Minuman keras murahan itu, biasanya sudah berisi bermacam - macam campuran. Jika ini dianggap belum cukup bisa ditambah lagi dengan spiritus. Jika spiritus belum cukup, tambah lagi pentol korek. Jika ini masih dianggap kurang telengas, ada kemungkinan akan ditambah bensin. Jika ini masih kurang ganas, masih ada solar,avtur, oli bekas sebagai bahan oplosan masa depan.
Tak peduli apa pun perbedaannya, betapapun kontrasnya, semua bisa dioplos dan dikawinkan. Maka tradisi kontras itu sebetulnya tidak dikenal di Indonesia, karena yang dikenal kemudian adalah grey area, ruang remang - remang yang tidak jelas adakah ia hitam atau putih, terang atau gelap. Tetapi inilah kelebihan ruang remang - remang itu: butuh putih ada, hitam juga ada. Butuh hitam keputih-putihan, atau putih kehitam-hitaman juga ada. Mau sedikit terang ada, sedikit gelap juga ada. Mau terang yang kegelap-gelapan ada, mau gelap yg keterang-terangan juga ada.

Itulah kenapa masyarakat sering tidak memiliki vonis tunggal atas sebuah pribadi, betapapun seseorang itu pernah distigmakan sebagai buruk kelakuan. Walau telah dikabarkan sebagai pribadi yang korup, tapi apa daya di wilayahnya ia terkenal sebagai dermawan. Di desa asalnya, orang ini bisa mengaspal jalan, membangun rumah ibadah dan menyantuni anak - anak yatim. Di sebelah wajahnya, ia adalah penggerogot uang negara yg banjir kutukan, tetapi di sebelahnya lagi berisi doa dan pujian.

Begitu pula wajah-wajah di media massa kita. Ia dipenuhi oleh berbagai oplosan perasaan.
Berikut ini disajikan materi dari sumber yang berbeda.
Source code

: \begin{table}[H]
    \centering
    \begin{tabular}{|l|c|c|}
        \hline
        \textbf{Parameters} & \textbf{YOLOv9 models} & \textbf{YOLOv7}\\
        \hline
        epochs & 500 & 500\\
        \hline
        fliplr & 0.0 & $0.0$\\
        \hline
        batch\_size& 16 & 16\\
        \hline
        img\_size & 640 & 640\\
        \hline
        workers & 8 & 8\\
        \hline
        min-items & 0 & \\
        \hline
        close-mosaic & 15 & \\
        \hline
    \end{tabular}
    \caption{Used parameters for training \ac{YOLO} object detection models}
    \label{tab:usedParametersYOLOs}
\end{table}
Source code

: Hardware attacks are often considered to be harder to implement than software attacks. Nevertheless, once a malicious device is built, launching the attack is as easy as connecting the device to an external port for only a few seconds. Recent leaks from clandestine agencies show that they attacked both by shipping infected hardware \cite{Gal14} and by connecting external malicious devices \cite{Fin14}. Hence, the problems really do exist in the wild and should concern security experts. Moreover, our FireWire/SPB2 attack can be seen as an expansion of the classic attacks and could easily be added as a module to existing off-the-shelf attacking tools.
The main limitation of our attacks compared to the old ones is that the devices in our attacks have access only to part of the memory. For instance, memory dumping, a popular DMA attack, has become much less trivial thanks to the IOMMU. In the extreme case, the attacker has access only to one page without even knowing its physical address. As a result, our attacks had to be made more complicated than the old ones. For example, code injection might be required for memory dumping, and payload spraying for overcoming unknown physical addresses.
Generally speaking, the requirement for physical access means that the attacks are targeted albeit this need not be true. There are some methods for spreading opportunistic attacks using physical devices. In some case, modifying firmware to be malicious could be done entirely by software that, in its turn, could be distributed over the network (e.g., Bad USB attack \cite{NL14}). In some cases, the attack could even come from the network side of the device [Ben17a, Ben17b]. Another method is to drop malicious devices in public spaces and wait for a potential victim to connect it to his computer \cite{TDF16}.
Ada yang hari ini diberitakan sebagai penerima suap tetapi esok hari ia telah berganti wajah sebagai pahlawan dan korban kezaliman. Atau media massa sendiri itu juga sudah bentuk oplosan karena di dalamnya mulai bercampur bermacam-macam peran. Dari sekedar peran penyiar berita sampai (jika perlu) perekayasa berita. Maka reaksi masyarakat Indonesia pada akhirnya juga terimbas budaya oplosan ini. Kepada wajah yang sama, kita tak jelas hendak marah atau iba. Marah saja tidak mungkin kalau ada unsur iba di dalamnya. Iba saja juga sulit karena jelas-jelas ada yang salah pada dirinya. Begitu juga ketika ada seorang pejabat tinggi pergi, tak mudah bagi publik untuk mengekspresikan hanya dengan satu reaksi. Haruskah merasa kehilangan dan meratapi, atau justru berbahagia dan menyoraki.

Pada mulanya, bakat mengoplos adalah sebuah peristiwa kebudayaan. Tetapi persoalannya, kita sama sekali tidak pernah menyangka jika kemudian ia akan berkembang sampai sejauh ini.